A new scientific report says that sudden oak death has spread so far that statewide efforts to stop or slow it are no longer feasible and have been impossible for over a decade. 

Researchers, who used computer modeling to examine the spread of a water mold called oomycete phytophthora ramorum wrote in the Proceedings of the National Academy of Sciences that it may have been possible in 2002 to curb sudden oak death, though it would have required serious funding and “unprecedented cooperation” between the government and private landowners. But that time has long since passed.

“[O]ur analyses show—for the first time, to our knowledge—that statewide action to slow epidemic spread has not been feasible for some years,” wrote the five authors, who include Nik Cunniffe and Christopher Gilligan of the University of Cambridge, Richard Cobb and David Rizzo of the University of California, Davis, and Ross Meentemeyer of North Carolina State University.

The disease was discovered in California in 1995, in the Bay Area. Its precise origins are unknown, but it made its way into California forest from ornamental rhododendrons. Though sudden oak death has killed oaks, it has particularly devastated tanoaks, which are not true oaks but a close relative. Bay laurels, which host the pathogen but do not die from it, are largely responsible for spreading it.

Today upwards of 70 percent or more of Marin’s tanoaks are infected or dead, said Matteo Garbelotto, who runs a research lab at the University of California, Berkeley, called The Forest Pathology and Mycology Lab and who was not involved in the current study. “For tanoak, it’s too late in the Bay Area. Hopefully there will be pockets of survival,” he said.

Mr. Garbelotto noted that in California, areas of the Santa Cruz Mountains and West Marin have suffered the most from sudden oak death. Because the pathogen thrives in wetter conditions, it spreads easily in foggy areas on the coast.  

Tom Gaman, an Inverness resident who runs East-West Forestry Associates, wrote in a local journal last year that “there are a thousand standing dead tanoaks near Shell Beach alone, and it is generally thought that all tanoaks here will eventually become infected and die, which means fewer acorn staples for wildlife.”

There have been no broad statewide efforts to try to combat sudden oak death, the new scientific paper notes, but smaller-scale efforts have included thinning areas where it strikes and injecting trees with Phosphonate, a fungicide. (In the Bay Area, a yearly “bioblitz” trains citizens to identify and map affected trees.)

Researchers used the computer model to try to answer a number of questions, including whether statewide prevention efforts could have worked, how early such an effort would have needed to begin and what strategies may be best effective for battling an epidemic in its early stages.

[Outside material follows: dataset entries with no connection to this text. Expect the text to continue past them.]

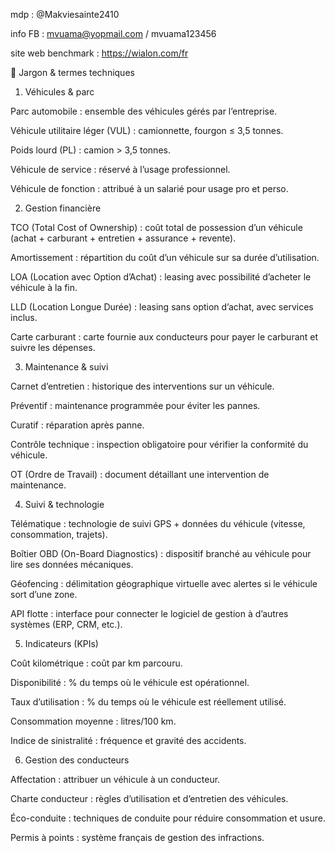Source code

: mdp : @Makviesainte2410

info FB : mvuama@yopmail.com / mvuama123456

site web benchmark :
https://wialon.com/fr

📜 Jargon & termes techniques

1. Véhicules & parc

Parc automobile : ensemble des véhicules gérés par l’entreprise.

Véhicule utilitaire léger (VUL) : camionnette, fourgon ≤ 3,5 tonnes.

Poids lourd (PL) : camion > 3,5 tonnes.

Véhicule de service : réservé à l’usage professionnel.

Véhicule de fonction : attribué à un salarié pour usage pro et perso.

2. Gestion financière

TCO (Total Cost of Ownership) : coût total de possession d’un véhicule (achat + carburant + entretien + assurance + revente).

Amortissement : répartition du coût d’un véhicule sur sa durée d’utilisation.

LOA (Location avec Option d’Achat) : leasing avec possibilité d’acheter le véhicule à la fin.

LLD (Location Longue Durée) : leasing sans option d’achat, avec services inclus.

Carte carburant : carte fournie aux conducteurs pour payer le carburant et suivre les dépenses.

3. Maintenance & suivi

Carnet d’entretien : historique des interventions sur un véhicule.

Préventif : maintenance programmée pour éviter les pannes.

Curatif : réparation après panne.

Contrôle technique : inspection obligatoire pour vérifier la conformité du véhicule.

OT (Ordre de Travail) : document détaillant une intervention de maintenance.

4. Suivi & technologie

Télématique : technologie de suivi GPS + données du véhicule (vitesse, consommation, trajets).

Boîtier OBD (On-Board Diagnostics) : dispositif branché au véhicule pour lire ses données mécaniques.

Géofencing : délimitation géographique virtuelle avec alertes si le véhicule sort d’une zone.

API flotte : interface pour connecter le logiciel de gestion à d’autres systèmes (ERP, CRM, etc.).

5. Indicateurs (KPIs)

Coût kilométrique : coût par km parcouru.

Disponibilité : % du temps où le véhicule est opérationnel.

Taux d’utilisation : % du temps où le véhicule est réellement utilisé.

Consommation moyenne : litres/100 km.

Indice de sinistralité : fréquence et gravité des accidents.

6. Gestion des conducteurs

Affectation : attribuer un véhicule à un conducteur.

Charte conducteur : règles d’utilisation et d’entretien des véhicules.

Éco-conduite : techniques de conduite pour réduire consommation et usure.

Permis à points : système français de gestion des infractions.
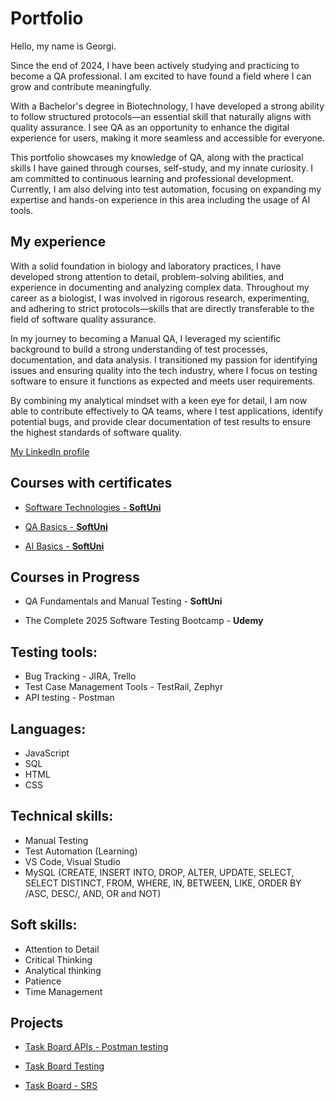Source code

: # Portfolio
Hello, my name is Georgi.

Since the end of 2024, I have been actively studying and practicing to become a QA professional. I am excited to have found a field where I can grow and contribute meaningfully.

With a Bachelor's degree in Biotechnology, I have developed a strong ability to follow structured protocols—an essential skill that naturally aligns with quality assurance. I see QA as an opportunity to enhance the digital experience for users, making it more seamless and accessible for everyone.

This portfolio showcases my knowledge of QA, along with the practical skills I have gained through courses, self-study, and my innate curiosity. I am committed to continuous learning and professional development. Currently, I am also delving into test automation, focusing on expanding my expertise and hands-on experience in this area including the usage of AI tools.

## My experience
With a solid foundation in biology and laboratory practices, I have developed strong attention to detail, problem-solving abilities, and experience in documenting and analyzing complex data. Throughout my career as a biologist, I was involved in rigorous research, experimenting, and adhering to strict protocols—skills that are directly transferable to the field of software quality assurance.

In my journey to becoming a Manual QA, I leveraged my scientific background to build a strong understanding of test processes, documentation, and data analysis. I transitioned my passion for identifying issues and ensuring quality into the tech industry, where I focus on testing software to ensure it functions as expected and meets user requirements.

By combining my analytical mindset with a keen eye for detail, I am now able to contribute effectively to QA teams, where I test applications, identify potential bugs, and provide clear documentation of test results to ensure the highest standards of software quality.

[My LinkedIn profile](https://www.linkedin.com/in/georgi-hristov-316178276/)

## Courses with certificates

* [Software Technologies - **SoftUni**](https://ibb.co/d0M3qjwH)

* [QA Basics - **SoftUni**](https://ibb.co/9mW5Q713)

* [AI Basics - **SoftUni**](https://ibb.co/fY41nsbL)

## Courses in Progress

* QA Fundamentals and Manual Testing - **SoftUni**

* The Complete 2025 Software Testing Bootcamp - **Udemy**

## Testing tools:   

* Bug Tracking - JIRA, Trello                       
* Test Case Management Tools - TestRail, Zephyr
* API testing - Postman

## Languages:                                                         

* JavaScript
* SQL
* HTML
* CSS

## Technical skills:

* Manual Testing
* Test Automation (Learning)
* VS Code, Visual Studio
* MySQL (CREATE, INSERT INTO, DROP, ALTER, UPDATE, SELECT, SELECT DISTINCT, FROM, WHERE, IN, BETWEEN, LIKE, ORDER BY /ASC, DESC/, AND, OR and NOT) 

## Soft skills:

* Attention to Detail
* Critical Thinking
* Analytical thinking
* Patience
* Time Management

## Projects

* [Task Board APIs - Postman testing](https://www.postman.com/security-administrator-14994541/my-workspace/collection/96dx8zy/qa-task-board)

* [Task Board Testing](https://softwareuniversity-my.sharepoint.com/:x:/g/personal/ghristov98_students_softuni_bg/EWSi07wjx09Ait5ynEWNEoMBzl44B6KKaDmkHv8E31dIxw?e=2euy7u)

* [Task Board - SRS ](https://softwareuniversity-my.sharepoint.com/:w:/g/personal/ghristov98_students_softuni_bg/EVvtIdbrDK1JuTtLJvn8XWwBgErhZfoc4vc2vBukn-hveQ?e=1o0mn9)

For instance, the authors say that theoretically it would have been best to frontload funding—that is, given a certain amount of money, agencies should spend a big chunk early on, rather than a set annual amount, to better slow the epidemic. They also say that with limited resources, it is most effective to focus efforts “at and ahead of the northerly wave of the epidemic,” as opposed to focusing purely on infected sites.

Although the researchers do not have a time machine, they write that the modeling is meant in large part to provide insight for future invasions of forest pests and pathogens, which is probably inevitable. And the study doesn’t say agencies should simply surrender to sudden oak death. Instead, it urges smaller scale work to continue. “Management efforts to reduce impact at local scales must now be the focus,” the authors said.

Mr. Garboletto said the study was mostly solid, but emphasized that it was both a “theoretical exercise” and “something we have known for a while,” adding that local efforts can indeed “make the situation better.”

“We can’t protect 100 percent of oaks, but we can protect a significant number,” he said.

Still, Mr. Garboletto said the situation is dire. Research in California, largely undertaken through U.C. Berkeley and U.C. Davis, depend on funding—which could also become scarce this fall, he said. 

Funding typically comes from three sources: the Forest Service, the National Science Foundation and private foundations. That has amounted to half a million to $1 million a year. But that could dip to closer to $100,000 this autumn, as monies from private foundations and the N.S.F. becomes scarce. 

Long-term studies about sudden oak death—such as research into resistant trees, treatment methods and more—could suffer, Mr. Garboletto said. “We are in a dire situation…we have a very small amount of funds assigned,” he said.

He also worried about media reports on the new study, given that projects to protect local living oaks hinge on buy-in and awareness from private landowners and citizens.